▶ _Extracted records_
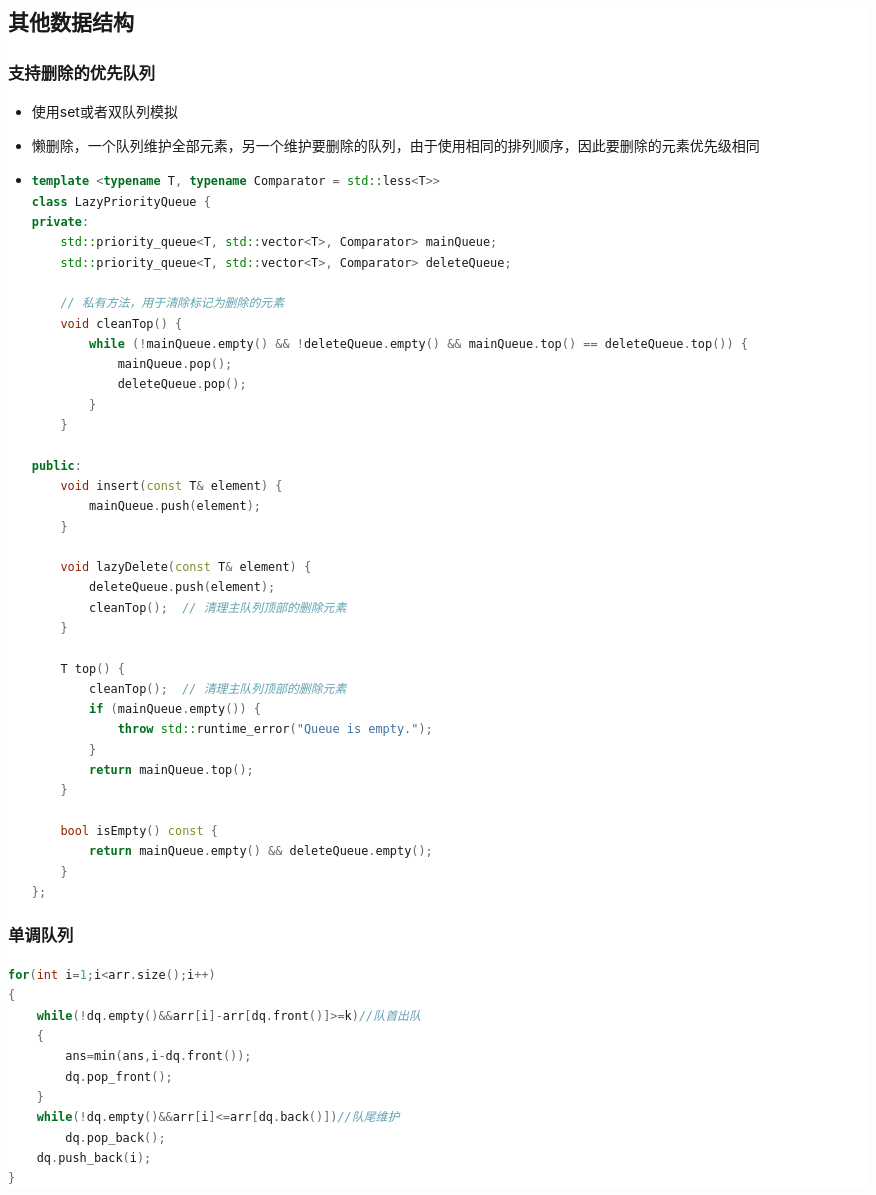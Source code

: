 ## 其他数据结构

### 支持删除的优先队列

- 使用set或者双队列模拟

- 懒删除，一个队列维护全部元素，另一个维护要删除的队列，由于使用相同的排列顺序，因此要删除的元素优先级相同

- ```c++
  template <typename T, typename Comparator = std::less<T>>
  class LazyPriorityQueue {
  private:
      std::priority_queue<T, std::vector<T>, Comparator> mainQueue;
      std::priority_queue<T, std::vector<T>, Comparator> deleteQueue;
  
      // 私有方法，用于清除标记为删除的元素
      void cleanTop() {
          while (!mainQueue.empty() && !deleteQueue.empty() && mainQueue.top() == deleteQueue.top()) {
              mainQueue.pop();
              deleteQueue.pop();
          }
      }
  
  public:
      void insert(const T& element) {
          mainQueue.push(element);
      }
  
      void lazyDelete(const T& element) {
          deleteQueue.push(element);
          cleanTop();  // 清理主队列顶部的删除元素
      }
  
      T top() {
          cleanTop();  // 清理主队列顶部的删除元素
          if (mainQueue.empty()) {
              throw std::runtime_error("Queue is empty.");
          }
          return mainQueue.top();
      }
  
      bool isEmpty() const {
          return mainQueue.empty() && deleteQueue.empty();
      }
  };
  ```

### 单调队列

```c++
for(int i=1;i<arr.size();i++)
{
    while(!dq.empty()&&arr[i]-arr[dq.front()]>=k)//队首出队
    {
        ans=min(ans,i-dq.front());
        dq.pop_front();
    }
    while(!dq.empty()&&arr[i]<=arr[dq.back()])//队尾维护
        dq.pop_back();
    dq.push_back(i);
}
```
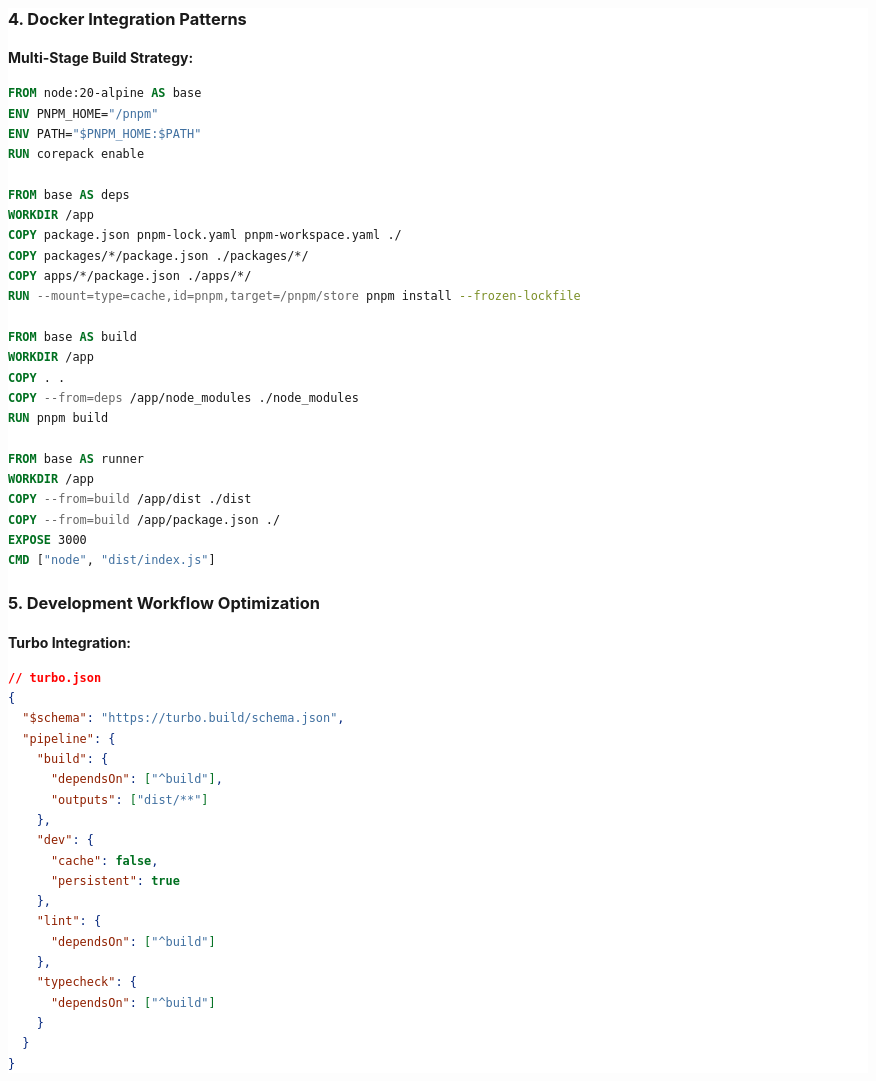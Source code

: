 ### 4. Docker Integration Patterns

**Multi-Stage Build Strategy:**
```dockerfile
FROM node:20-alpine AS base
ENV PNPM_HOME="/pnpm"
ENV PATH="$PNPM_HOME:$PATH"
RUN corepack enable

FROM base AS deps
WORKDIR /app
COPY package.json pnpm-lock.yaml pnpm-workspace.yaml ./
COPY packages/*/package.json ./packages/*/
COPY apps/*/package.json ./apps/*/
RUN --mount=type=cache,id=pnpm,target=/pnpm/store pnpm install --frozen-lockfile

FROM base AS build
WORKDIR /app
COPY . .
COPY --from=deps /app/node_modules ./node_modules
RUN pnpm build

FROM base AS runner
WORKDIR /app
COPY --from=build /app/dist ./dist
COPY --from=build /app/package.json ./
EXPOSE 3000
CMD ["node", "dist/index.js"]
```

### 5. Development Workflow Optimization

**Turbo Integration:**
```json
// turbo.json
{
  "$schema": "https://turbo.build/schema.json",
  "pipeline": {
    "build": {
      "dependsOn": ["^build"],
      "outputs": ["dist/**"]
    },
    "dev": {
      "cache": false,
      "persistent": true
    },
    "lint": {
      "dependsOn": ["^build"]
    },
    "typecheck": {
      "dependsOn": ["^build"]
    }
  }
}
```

▶ _Goal of the exercise_
Copy the records exactly, leaving out every picture.

▶ _Answer below_
Source code

: ## 其他数据结构

### 支持删除的优先队列

- 使用set或者双队列模拟

- 懒删除，一个队列维护全部元素，另一个维护要删除的队列，由于使用相同的排列顺序，因此要删除的元素优先级相同

- ```c++
  template <typename T, typename Comparator = std::less<T>>
  class LazyPriorityQueue {
  private:
      std::priority_queue<T, std::vector<T>, Comparator> mainQueue;
      std::priority_queue<T, std::vector<T>, Comparator> deleteQueue;
  
      // 私有方法，用于清除标记为删除的元素
      void cleanTop() {
          while (!mainQueue.empty() && !deleteQueue.empty() && mainQueue.top() == deleteQueue.top()) {
              mainQueue.pop();
              deleteQueue.pop();
          }
      }
  
  public:
      void insert(const T& element) {
          mainQueue.push(element);
      }
  
      void lazyDelete(const T& element) {
          deleteQueue.push(element);
          cleanTop();  // 清理主队列顶部的删除元素
      }
  
      T top() {
          cleanTop();  // 清理主队列顶部的删除元素
          if (mainQueue.empty()) {
              throw std::runtime_error("Queue is empty.");
          }
          return mainQueue.top();
      }
  
      bool isEmpty() const {
          return mainQueue.empty() && deleteQueue.empty();
      }
  };
  ```

### 单调队列

```c++
for(int i=1;i<arr.size();i++)
{
    while(!dq.empty()&&arr[i]-arr[dq.front()]>=k)//队首出队
    {
        ans=min(ans,i-dq.front());
        dq.pop_front();
    }
    while(!dq.empty()&&arr[i]<=arr[dq.back()])//队尾维护
        dq.pop_back();
    dq.push_back(i);
}
```
Source code

: ### 4. Docker Integration Patterns

**Multi-Stage Build Strategy:**
```dockerfile
FROM node:20-alpine AS base
ENV PNPM_HOME="/pnpm"
ENV PATH="$PNPM_HOME:$PATH"
RUN corepack enable

FROM base AS deps
WORKDIR /app
COPY package.json pnpm-lock.yaml pnpm-workspace.yaml ./
COPY packages/*/package.json ./packages/*/
COPY apps/*/package.json ./apps/*/
RUN --mount=type=cache,id=pnpm,target=/pnpm/store pnpm install --frozen-lockfile

FROM base AS build
WORKDIR /app
COPY . .
COPY --from=deps /app/node_modules ./node_modules
RUN pnpm build

FROM base AS runner
WORKDIR /app
COPY --from=build /app/dist ./dist
COPY --from=build /app/package.json ./
EXPOSE 3000
CMD ["node", "dist/index.js"]
```

### 5. Development Workflow Optimization

**Turbo Integration:**
```json
// turbo.json
{
  "$schema": "https://turbo.build/schema.json",
  "pipeline": {
    "build": {
      "dependsOn": ["^build"],
      "outputs": ["dist/**"]
    },
    "dev": {
      "cache": false,
      "persistent": true
    },
    "lint": {
      "dependsOn": ["^build"]
    },
    "typecheck": {
      "dependsOn": ["^build"]
    }
  }
}
```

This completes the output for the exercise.